Endangered sawfish die-off in Florida Keys baffles scientists
SUGARLOAF KEY, FLA. >> Fishing guides in the Florida Keys began reporting unusual sightings to Ross Boucek in the fall. Small bait fish, especially at night, would start spinning in tight circles in the water, seemingly in distress.
As the months went by, more reports trickled in to Boucek, a biologist with the Bonefish & Tarpon Trust, a nonprofit conservation group. Bigger fish — jacks, snook — were swimming in spirals or upside down in the shallow waters of the Atlantic Ocean and Gulf of Mexico. So were stingrays and the occasional shark.
Boucek called scientists at state agencies and universities. They held meetings, took samples of the water and fish and tried to figure out the cause
In January, the ailment began afflicting smalltooth sawfish, a type of large, prehistoric-looking ray named for the look of its snout-like rostrum lined with sharp teeth. The sawfish, which are endangered and reliably found only in southernmost Florida, started dying.
The search for answers became urgent, Boucek said, “the second an endangered species started dying off at unprecedented rates.”
He now spends much of his time collecting samples
and recording data from sensors that he deploys along the sea bottom, looking for changes or patterns that might help solve the mystery.
At least 38 sawfish have died this year, according to the Florida Fish and Wildlife Commission, which is investigating the deaths. Perhaps only hundreds of breeding sawfish females remain in the wild, said R. Dean Grubbs, a fish ecologist at Florida State University. The fish can grow as long as 18 feet, according to the commission. A research team led by state scientists has raced to conduct experiments, tag sawfish and sample their blood. Florida lawmakers designated $2 million in emergency funds to help carry out the work.
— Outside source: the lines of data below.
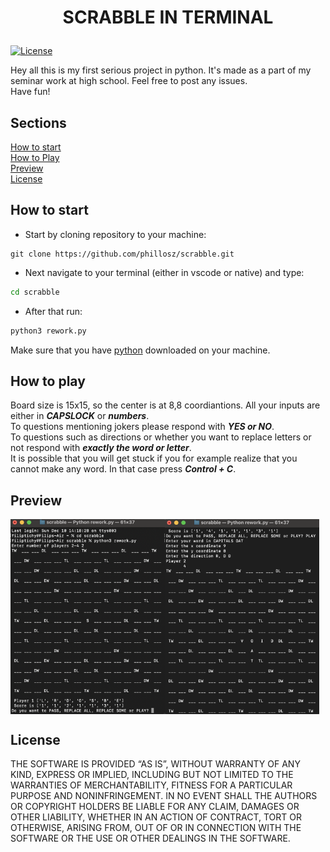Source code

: # <p align="center">SCRABBLE IN TERMINAL</p>

[![License](https://img.shields.io/badge/license-MIT-blue.svg)](https://opensource.org/licenses/MIT)

Hey all this is my first serious project in python. It's made as a part of my seminar work at high school. Feel free to post any issues.  
Have fun!



## Sections
[How to start](#how-to-start)  
[How to Play](#how-to-play)  
[Preview](#preview)  
[License](#license)  

## How to start

- Start by cloning repository to your machine:
```git 
git clone https://github.com/phillosz/scrabble.git
```
- Next navigate to your terminal (either in vscode or native) and type:
```bash
cd scrabble
```
- After that run:
```bash
python3 rework.py
```

Make sure that you have [python](https://www.python.org/downloads/) downloaded on your machine.

## How to play

Board size is 15x15, so the center is at 8,8 coordiantions. All your inputs are either in ***CAPSLOCK*** or ***numbers***.   
To questions mentioning jokers please respond with ***YES or NO***.  
To questions such as directions or whether you want to replace letters or not respond with ***exactly the word or letter***.  
It is possible that you will get stuck if you for example realize that you cannot make any word. In that case press ***Control + C***.  

## Preview
<div style="display: flex;">
  <img src="img/preview_start.png" alt="Error, load failed" style="width: 49%;">
  <img src="img/preview_written.png" alt="Error, load failed" style="width: 49%;">
</div>

## License

THE SOFTWARE IS PROVIDED “AS IS”, WITHOUT WARRANTY OF ANY KIND, EXPRESS OR IMPLIED, INCLUDING BUT NOT LIMITED TO THE WARRANTIES OF MERCHANTABILITY, FITNESS FOR A PARTICULAR PURPOSE AND NONINFRINGEMENT. IN NO EVENT SHALL THE AUTHORS OR COPYRIGHT HOLDERS BE LIABLE FOR ANY CLAIM, DAMAGES OR OTHER LIABILITY, WHETHER IN AN ACTION OF CONTRACT, TORT OR OTHERWISE, ARISING FROM, OUT OF OR IN CONNECTION WITH THE SOFTWARE OR THE USE OR OTHER DEALINGS IN THE SOFTWARE.
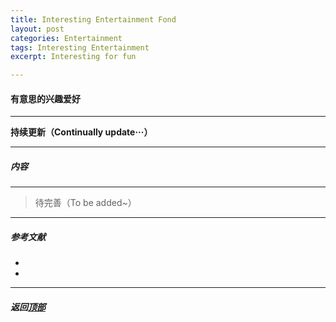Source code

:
 ```yaml
---
title: Interesting Entertainment Fond
layout: post
categories: Entertainment
tags: Interesting Entertainment
excerpt: Interesting for fun

---
```

#### 有意思的兴趣爱好 <span id="home">
---

__持续更新（Continually update···）__

---

##### 内容




---

> 待完善（To be added~）

---


##### 参考文献 <span id="4">
- []()
- []()


---
##### **返回[顶部](#home)**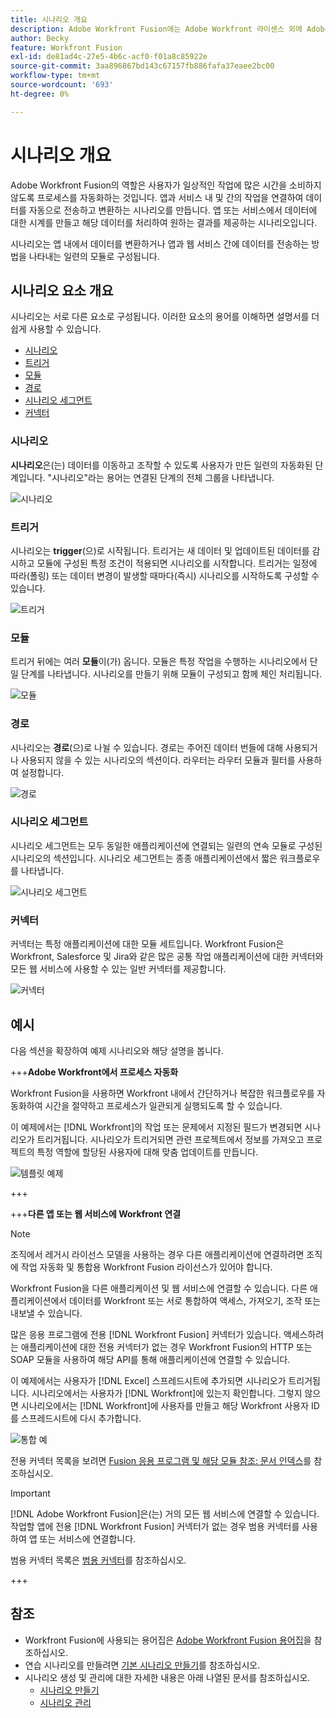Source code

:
 ```yaml
---
title: 시나리오 개요
description: Adobe Workfront Fusion에는 Adobe Workfront 라이센스 외에 Adobe Workfront Fusion 라이센스가 필요합니다.
author: Becky
feature: Workfront Fusion
exl-id: de81ad4c-27e5-4b6c-acf0-f01a8c85922e
source-git-commit: 3aa896867bd143c67157fb886fafa37eaee2bc00
workflow-type: tm+mt
source-wordcount: '693'
ht-degree: 0%

---
```


# 시나리오 개요

Adobe Workfront Fusion의 역할은 사용자가 일상적인 작업에 많은 시간을 소비하지 않도록 프로세스를 자동화하는 것입니다. 앱과 서비스 내 및 간의 작업을 연결하여 데이터를 자동으로 전송하고 변환하는 시나리오를 만듭니다. 앱 또는 서비스에서 데이터에 대한 시계를 만들고 해당 데이터를 처리하여 원하는 결과를 제공하는 시나리오입니다.

시나리오는 앱 내에서 데이터를 변환하거나 앱과 웹 서비스 간에 데이터를 전송하는 방법을 나타내는 일련의 모듈로 구성됩니다.

## 시나리오 요소 개요

시나리오는 서로 다른 요소로 구성됩니다. 이러한 요소의 용어를 이해하면 설명서를 더 쉽게 사용할 수 있습니다.

* [시나리오](#scenario)
* [트리거](#trigger)
* [모듈](#module)
* [경로](#route)
* [시나리오 세그먼트](#scenario-segment)
* [커넥터](#connector)

### 시나리오

**시나리오**&#x200B;은(는) 데이터를 이동하고 조작할 수 있도록 사용자가 만든 일련의 자동화된 단계입니다. &quot;시나리오&quot;라는 용어는 연결된 단계의 전체 그룹을 나타냅니다.

![시나리오](assets/entire-scenario-scenario.png)

### 트리거

시나리오는 **trigger**(으)로 시작됩니다. 트리거는 새 데이터 및 업데이트된 데이터를 감시하고 모듈에 구성된 특정 조건이 적용되면 시나리오를 시작합니다. 트리거는 일정에 따라(폴링) 또는 데이터 변경이 발생할 때마다(즉시) 시나리오를 시작하도록 구성할 수 있습니다.

![트리거](assets/scenario-trigger.png)

### 모듈

트리거 뒤에는 여러 **모듈**&#x200B;이(가) 옵니다. 모듈은 특정 작업을 수행하는 시나리오에서 단일 단계를 나타냅니다. 시나리오를 만들기 위해 모듈이 구성되고 함께 체인 처리됩니다.

![모듈](assets/scenario-module.png)

### 경로

시나리오는 **경로**(으)로 나뉠 수 있습니다. 경로는 주어진 데이터 번들에 대해 사용되거나 사용되지 않을 수 있는 시나리오의 섹션이다. 라우터는 라우터 모듈과 필터를 사용하여 설정합니다.

![경로](assets/scenario-route.png)

### 시나리오 세그먼트

시나리오 세그먼트는 모두 동일한 애플리케이션에 연결되는 일련의 연속 모듈로 구성된 시나리오의 섹션입니다. 시나리오 세그먼트는 종종 애플리케이션에서 짧은 워크플로우를 나타냅니다.

![시나리오 세그먼트](assets/scenario-segment.png)

### 커넥터

커넥터는 특정 애플리케이션에 대한 모듈 세트입니다. Workfront Fusion은 Workfront, Salesforce 및 Jira와 같은 많은 공통 작업 애플리케이션에 대한 커넥터와 모든 웹 서비스에 사용할 수 있는 일반 커넥터를 제공합니다.

![커넥터](assets/scenario-connectors.png)

## 예시

다음 섹션을 확장하여 예제 시나리오와 해당 설명을 봅니다.

+++**Adobe Workfront에서 프로세스 자동화**

Workfront Fusion을 사용하면 Workfront 내에서 간단하거나 복잡한 워크플로우를 자동화하여 시간을 절약하고 프로세스가 일관되게 실행되도록 할 수 있습니다.

이 예제에서는 [!DNL Workfront]의 작업 또는 문제에서 지정된 필드가 변경되면 시나리오가 트리거됩니다. 시나리오가 트리거되면 관련 프로젝트에서 정보를 가져오고 프로젝트의 특정 역할에 할당된 사용자에 대해 맞춤 업데이트를 만듭니다.

![템플릿 예제](assets/fusion-template-example.png)

+++

+++**다른 앱 또는 웹 서비스에 Workfront 연결**

>[!NOTE]
>
>조직에서 레거시 라이선스 모델을 사용하는 경우 다른 애플리케이션에 연결하려면 조직에 작업 자동화 및 통합용 Workfront Fusion 라이선스가 있어야 합니다.

Workfront Fusion을 다른 애플리케이션 및 웹 서비스에 연결할 수 있습니다. 다른 애플리케이션에서 데이터를 Workfront 또는 서로 통합하여 액세스, 가져오기, 조작 또는 내보낼 수 있습니다.

많은 응용 프로그램에 전용 [!DNL Workfront Fusion] 커넥터가 있습니다. 액세스하려는 애플리케이션에 대한 전용 커넥터가 없는 경우 Workfront Fusion의 HTTP 또는 SOAP 모듈을 사용하여 해당 API를 통해 애플리케이션에 연결할 수 있습니다.

이 예제에서는 사용자가 [!DNL Excel] 스프레드시트에 추가되면 시나리오가 트리거됩니다. 시나리오에서는 사용자가 [!DNL Workfront]에 있는지 확인합니다. 그렇지 않으면 시나리오에서는 [!DNL Workfront]에 사용자를 만들고 해당 Workfront 사용자 ID를 스프레드시트에 다시 추가합니다.

![통합 예](assets/fusion-integration-example.png)

전용 커넥터 목록을 보려면 [Fusion 응용 프로그램 및 해당 모듈 참조: 문서 인덱스](/help/workfront-fusion/references/apps-and-modules/apps-and-modules-toc.md)를 참조하십시오.


>[!IMPORTANT]
>
>[!DNL Adobe Workfront Fusion]은(는) 거의 모든 웹 서비스에 연결할 수 있습니다. 작업할 앱에 전용 [!DNL Workfront Fusion] 커넥터가 없는 경우 범용 커넥터를 사용하여 앱 또는 서비스에 연결합니다.
>
>범용 커넥터 목록은 [범용 커넥터](/help/workfront-fusion/references/apps-and-modules/apps-and-modules-toc.md#universal-connectors)를 참조하십시오.

+++

## 참조

* Workfront Fusion에 사용되는 용어집은 [Adobe Workfront Fusion 용어집](/help/workfront-fusion/get-started-with-fusion/understand-fusion/fusion-glossary.md)을 참조하십시오.
* 연습 시나리오를 만들려면 [기본 시나리오 만들기](/help/workfront-fusion/build-practice-scenarios/create-basic-scenario.md)를 참조하십시오.
* 시나리오 생성 및 관리에 대한 자세한 내용은 아래 나열된 문서를 참조하십시오.
   * [시나리오 만들기](/help/workfront-fusion/create-scenarios/create-scenarios-toc.md)
   * [시나리오 관리](/help/workfront-fusion/manage-scenarios/manage-scenarios-toc.md)

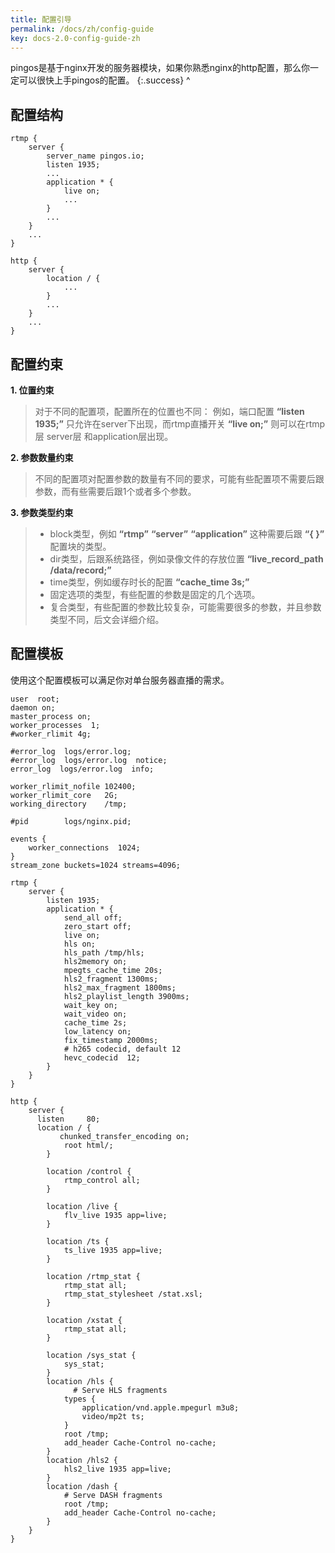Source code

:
 ```yaml
---
title: 配置引导
permalink: /docs/zh/config-guide
key: docs-2.0-config-guide-zh
---
```


pingos是基于nginx开发的服务器模块，如果你熟悉nginx的http配置，那么你一定可以很快上手pingos的配置。
{:.success}
^

## 配置结构
```nginx
rtmp {
    server {
        server_name pingos.io;
        listen 1935;
        ...
        application * {
            live on;
            ...
        }
        ...
    }
    ...
}

http {
    server {
        location / {
            ...
        }
        ...
    }
    ...
}
```

## 配置约束

**1. 位置约束**

> 对于不同的配置项，配置所在的位置也不同：
> 例如，端口配置 **“listen 1935;”** 只允许在server下出现，而rtmp直播开关 **“live on;”** 则可以在rtmp层 server层 和application层出现。

**2. 参数数量约束**

> 不同的配置项对配置参数的数量有不同的要求，可能有些配置项不需要后跟参数，而有些需要后跟1个或者多个参数。

**3. 参数类型约束**

> - block类型，例如 **“rtmp”** **“server”** **“application”** 这种需要后跟 **“{ }”** 配置块的类型。
> - dir类型，后跟系统路径，例如录像文件的存放位置 **“live_record_path /data/record;”**
> - time类型，例如缓存时长的配置 **“cache_time 3s;”**
> - 固定选项的类型，有些配置的参数是固定的几个选项。
> - 复合类型，有些配置的参数比较复杂，可能需要很多的参数，并且参数类型不同，后文会详细介绍。

## 配置模板

使用这个配置模板可以满足你对单台服务器直播的需求。

```nginx
user  root;
daemon on;
master_process on;
worker_processes  1;
#worker_rlimit 4g;

#error_log  logs/error.log;
#error_log  logs/error.log  notice;
error_log  logs/error.log  info;

worker_rlimit_nofile 102400;
worker_rlimit_core   2G;
working_directory    /tmp;

#pid        logs/nginx.pid;

events {
    worker_connections  1024;
}
stream_zone buckets=1024 streams=4096;

rtmp {
    server {
        listen 1935;
        application * {
            send_all off;
            zero_start off;
            live on;
            hls on;
            hls_path /tmp/hls;
            hls2memory on;
            mpegts_cache_time 20s;
            hls2_fragment 1300ms;
            hls2_max_fragment 1800ms;
            hls2_playlist_length 3900ms;
            wait_key on;
            wait_video on;
            cache_time 2s;
            low_latency on;
            fix_timestamp 2000ms;
            # h265 codecid, default 12
            hevc_codecid  12;
        }
    }
}

http {
    server {
      listen     80;
      location / {
           chunked_transfer_encoding on;
            root html/;
        }

        location /control {
            rtmp_control all;
        }

        location /live {
            flv_live 1935 app=live;
        }

        location /ts {
            ts_live 1935 app=live;
        }

        location /rtmp_stat {
            rtmp_stat all;
            rtmp_stat_stylesheet /stat.xsl;
        }

        location /xstat {
            rtmp_stat all;
        }

        location /sys_stat {
            sys_stat;
        }
        location /hls {
              # Serve HLS fragments
            types {
                application/vnd.apple.mpegurl m3u8;
                video/mp2t ts;
            }
            root /tmp;
            add_header Cache-Control no-cache;
        }
        location /hls2 {
            hls2_live 1935 app=live;
        }
        location /dash {
            # Serve DASH fragments
            root /tmp;
            add_header Cache-Control no-cache;
        }
    }
}
```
But scientists have not yet figured out what is going on. They have ruled out a few potential causes, including red tide, the toxic
algal bloom that has led to past massive fish kills.
Some wonder if the summer's record-breaking sea temperatures, which bleached coral throughout the Keys, may have altered the ecosystem and triggered unusual microalgal growth.
In their best lead to date, they have learned that microalgae naturally present near the sea bottom have produced an elevated level of toxins that acutely affect the neurological systems of fish when they swim into those areas.
That might explain why spinning fish seem to recover when pulled up from the sea bottom (where toxin concentrations are higher) toward the water surface (where concentrations are lower), said Michael Parsons, a marine science professor at Florida Gulf Coast University. Sawfish are sea-bottom dwellers.